Embrace of the Vampire is a 2013 erotic horror direct-to-video film directed by Carl Bessai and written by Andrew C. Erin, Alan Mruvka, and Sheldon Roper. It is a loose remake of the 1995 film of the same name. The film was released on video in the United States on October 15, 2013.

==Plot==
The virgin and repressed Charlotte Hawthorn joins the university from a Catholic school with a scholarship for participating in the fencing team. She shares the room with Nicole and tells her that her mother died and she is alone. Charlotte has thalassemia and is forced to use medicine. She gets a job working as a waitress in a coffee shop owned by Chris. Soon she meets the fencing coach, Professor Cole, who is also responsible for the literature classes, and her mate Eliza becomes jealous over his treatment of Charlotte. Soon she has daydreams and the mystic Daciana, who is the owner of a store, explains her fate in the world as a vampire hunter, but Charlotte does not believe in her until her friends die.

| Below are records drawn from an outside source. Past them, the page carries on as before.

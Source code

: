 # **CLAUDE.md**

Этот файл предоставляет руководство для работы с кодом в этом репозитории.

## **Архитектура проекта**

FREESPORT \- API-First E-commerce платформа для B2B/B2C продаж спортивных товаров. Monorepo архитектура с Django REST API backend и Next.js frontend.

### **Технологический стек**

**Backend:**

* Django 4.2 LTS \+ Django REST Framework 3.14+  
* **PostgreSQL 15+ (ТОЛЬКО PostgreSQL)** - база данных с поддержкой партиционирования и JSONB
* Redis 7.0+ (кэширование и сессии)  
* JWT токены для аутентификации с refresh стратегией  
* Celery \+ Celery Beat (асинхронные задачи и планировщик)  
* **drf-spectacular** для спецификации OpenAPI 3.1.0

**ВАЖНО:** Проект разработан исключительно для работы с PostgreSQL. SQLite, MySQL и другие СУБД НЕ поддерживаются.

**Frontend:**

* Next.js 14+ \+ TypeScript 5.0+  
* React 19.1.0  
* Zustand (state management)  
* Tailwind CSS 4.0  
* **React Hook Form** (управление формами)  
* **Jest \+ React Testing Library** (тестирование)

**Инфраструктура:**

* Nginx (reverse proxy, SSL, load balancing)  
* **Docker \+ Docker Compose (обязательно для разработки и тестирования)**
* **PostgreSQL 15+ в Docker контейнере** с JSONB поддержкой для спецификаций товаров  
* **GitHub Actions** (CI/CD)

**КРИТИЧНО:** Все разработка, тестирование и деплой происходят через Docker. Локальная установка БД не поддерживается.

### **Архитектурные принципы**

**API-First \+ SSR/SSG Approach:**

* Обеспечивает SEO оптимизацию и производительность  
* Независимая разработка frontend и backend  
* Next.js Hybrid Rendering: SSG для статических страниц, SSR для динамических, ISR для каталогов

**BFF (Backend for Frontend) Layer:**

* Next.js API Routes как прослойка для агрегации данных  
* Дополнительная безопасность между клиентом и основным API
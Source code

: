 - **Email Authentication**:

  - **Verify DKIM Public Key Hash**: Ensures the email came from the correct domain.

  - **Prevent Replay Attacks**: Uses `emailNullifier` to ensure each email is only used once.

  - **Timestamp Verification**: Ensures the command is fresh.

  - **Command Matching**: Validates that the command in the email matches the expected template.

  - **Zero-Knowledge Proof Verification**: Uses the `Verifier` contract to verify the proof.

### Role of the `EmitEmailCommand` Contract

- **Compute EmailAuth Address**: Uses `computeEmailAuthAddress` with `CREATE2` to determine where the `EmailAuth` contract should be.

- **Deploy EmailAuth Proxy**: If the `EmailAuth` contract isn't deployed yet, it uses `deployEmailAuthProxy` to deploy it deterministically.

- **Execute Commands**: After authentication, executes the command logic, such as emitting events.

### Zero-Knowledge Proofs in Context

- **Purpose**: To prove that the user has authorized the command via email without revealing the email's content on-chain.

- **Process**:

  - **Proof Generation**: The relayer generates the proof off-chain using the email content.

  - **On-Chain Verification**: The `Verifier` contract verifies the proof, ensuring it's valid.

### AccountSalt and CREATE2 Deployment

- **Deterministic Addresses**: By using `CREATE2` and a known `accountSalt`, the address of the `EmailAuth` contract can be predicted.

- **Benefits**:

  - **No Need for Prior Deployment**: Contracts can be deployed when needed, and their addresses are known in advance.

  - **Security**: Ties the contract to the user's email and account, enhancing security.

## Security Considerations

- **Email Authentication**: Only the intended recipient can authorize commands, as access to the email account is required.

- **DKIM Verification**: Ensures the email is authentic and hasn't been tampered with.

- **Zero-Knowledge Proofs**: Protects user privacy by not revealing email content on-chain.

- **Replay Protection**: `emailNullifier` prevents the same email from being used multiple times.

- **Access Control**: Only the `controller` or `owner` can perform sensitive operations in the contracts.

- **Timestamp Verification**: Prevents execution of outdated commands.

She begins having erotic and gruesome dreams.

==Reception==
The film has a critic aggregate score of 10% on Rotten Tomatoes. DVD Talk said, "If you're into gory lesbian vampire movies with lots of female nudity, you'll enjoy this. It offers all of that, wraps up it with a serviceable plot line and some style, and delivers exactly what you expect it to, no more, no less." Bloody Disgusting said the film "is a loose remake of the original, but while the 1995 film had melodramatic allure, this one is painfully boring. It would’ve benefited greatly from introducing Charlotte’s slaying family tradition earlier in the movie, rather than its final minutes. Ultimately, it’s an easily forgettable remake." PopMatters in its review said, "Certainly Embrace of the Vampire isn’t nearly as bad as it could have been, but it’s hardly an evening at the ballet, either."